Just to post here the final processing. I finally do it in bash looping on the images and using ImageMagic as follows:

#Get number of pixels by color
for i in `cat sample_names`; do convert "${i%}".png -define histogram:unique-colors=true -format %c histogram:info:-  | awk -F "#" '{print$1}' > "${i%}".txt; done

#Get files with >75% of tissue in it
for i in `ls`; do grep '(  0,  0,  0,  0)' "$i" | awk -v var="$i" -F ":" '{if($1<37632) print var}'; done > enough

#Get tiles with >  90% stroma
for i in `cat enough`; do grep '(150,200,150,255)' "$i" | awk -v var="$i" -F ":" '{if($1>33868) print var}'; done > stroma
sed s/'-labels.txt'//g stroma > stroma_samples
#Get tiles with >  90% tumor
for i in `cat enough`; do grep '(200,  0,  0,255)' "$i" | awk -v var="$i" -F ":" '{if($1>33868) print var}'; done > tumor
sed s/'-labels.txt'//g tumor > tumor_samples

Just need to mv the image “.jpg” files to any specific subfolder you prefer (eg. tumor and stroma)
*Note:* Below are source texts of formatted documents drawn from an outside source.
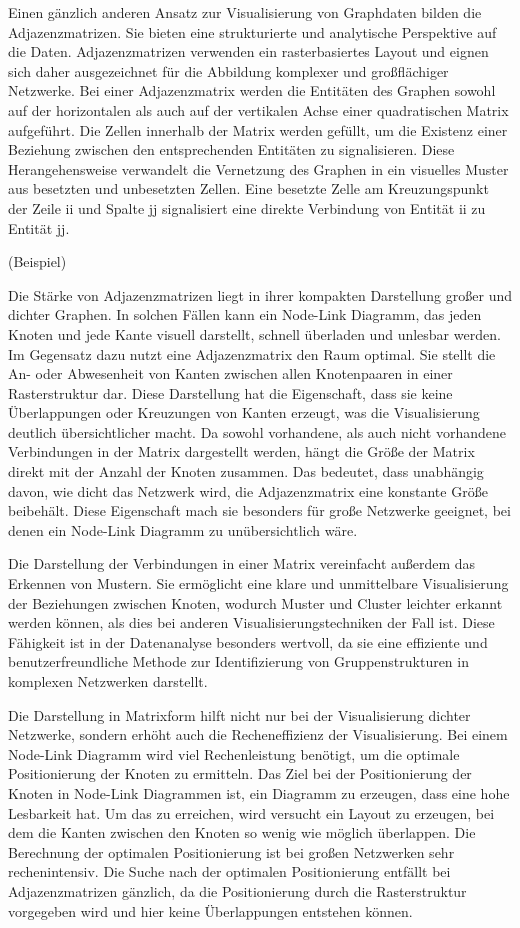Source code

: Einen gänzlich anderen Ansatz zur Visualisierung von Graphdaten bilden die Adjazenzmatrizen. Sie bieten eine strukturierte und analytische Perspektive auf die Daten. Adjazenzmatrizen verwenden ein rasterbasiertes Layout und eignen sich daher ausgezeichnet für die Abbildung komplexer und großflächiger Netzwerke. Bei einer Adjazenzmatrix werden die Entitäten des Graphen sowohl auf der horizontalen als auch auf der vertikalen Achse einer quadratischen Matrix aufgeführt. Die Zellen innerhalb der Matrix werden gefüllt, um die Existenz einer Beziehung zwischen den entsprechenden Entitäten zu signalisieren. Diese Herangehensweise verwandelt die Vernetzung des Graphen in ein visuelles Muster aus besetzten und unbesetzten Zellen. Eine besetzte Zelle am Kreuzungspunkt der Zeile ii und Spalte jj signalisiert eine direkte Verbindung von Entität ii zu Entität jj.

(Beispiel)

Die Stärke von Adjazenzmatrizen liegt in ihrer kompakten Darstellung großer und dichter Graphen. In solchen Fällen kann ein Node-Link Diagramm, das jeden Knoten und jede Kante visuell darstellt, schnell überladen und unlesbar werden. Im Gegensatz dazu nutzt eine Adjazenzmatrix den Raum optimal. Sie stellt die An- oder Abwesenheit von Kanten zwischen allen Knotenpaaren in einer Rasterstruktur dar. Diese Darstellung hat die Eigenschaft, dass sie keine Überlappungen oder Kreuzungen von Kanten erzeugt, was die Visualisierung deutlich übersichtlicher macht. Da sowohl vorhandene, als auch nicht vorhandene Verbindungen in der Matrix dargestellt werden, hängt die Größe der Matrix direkt mit der Anzahl der Knoten zusammen. Das bedeutet, dass unabhängig davon, wie dicht das Netzwerk wird, die Adjazenzmatrix eine konstante Größe beibehält. Diese Eigenschaft mach sie besonders für große Netzwerke geeignet, bei denen ein Node-Link Diagramm zu unübersichtlich wäre. 

Die Darstellung der Verbindungen in einer Matrix vereinfacht außerdem das Erkennen von Mustern. Sie ermöglicht eine klare und unmittelbare Visualisierung der Beziehungen zwischen Knoten, wodurch Muster und Cluster leichter erkannt werden können, als dies bei anderen Visualisierungstechniken der Fall ist. Diese Fähigkeit ist in der Datenanalyse besonders wertvoll, da sie eine effiziente und benutzerfreundliche Methode zur Identifizierung von Gruppenstrukturen in komplexen Netzwerken darstellt.

Die Darstellung in Matrixform hilft nicht nur bei der Visualisierung dichter Netzwerke, sondern erhöht auch die Recheneffizienz der Visualisierung. Bei einem Node-Link Diagramm wird viel Rechenleistung benötigt, um die optimale Positionierung der Knoten zu ermitteln. Das Ziel bei der Positionierung der Knoten in Node-Link Diagrammen ist, ein Diagramm zu erzeugen, dass eine hohe Lesbarkeit hat. Um das zu erreichen, wird versucht ein Layout zu erzeugen, bei dem die Kanten zwischen den Knoten so wenig wie möglich überlappen. Die Berechnung der optimalen Positionierung ist bei großen Netzwerken sehr rechenintensiv. Die Suche nach der optimalen Positionierung entfällt bei Adjazenzmatrizen gänzlich, da die Positionierung durch die Rasterstruktur vorgegeben wird und hier keine Überlappungen entstehen können.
Again, thank you for the feedback!

2 Likes

Hi @petebankhead,

Is there a way to run the script for all the annotated images in a folder?

I annotated 50 WSI and I would like to generate tiles at different pixel sizes, could I run the script without opening every single image and run it?
Thanks!

If your images are in a project, you can use Run → Run for project.

If not, you can write the loop in Groovy (but generally it’s highly recommended to use projects in QuPath…).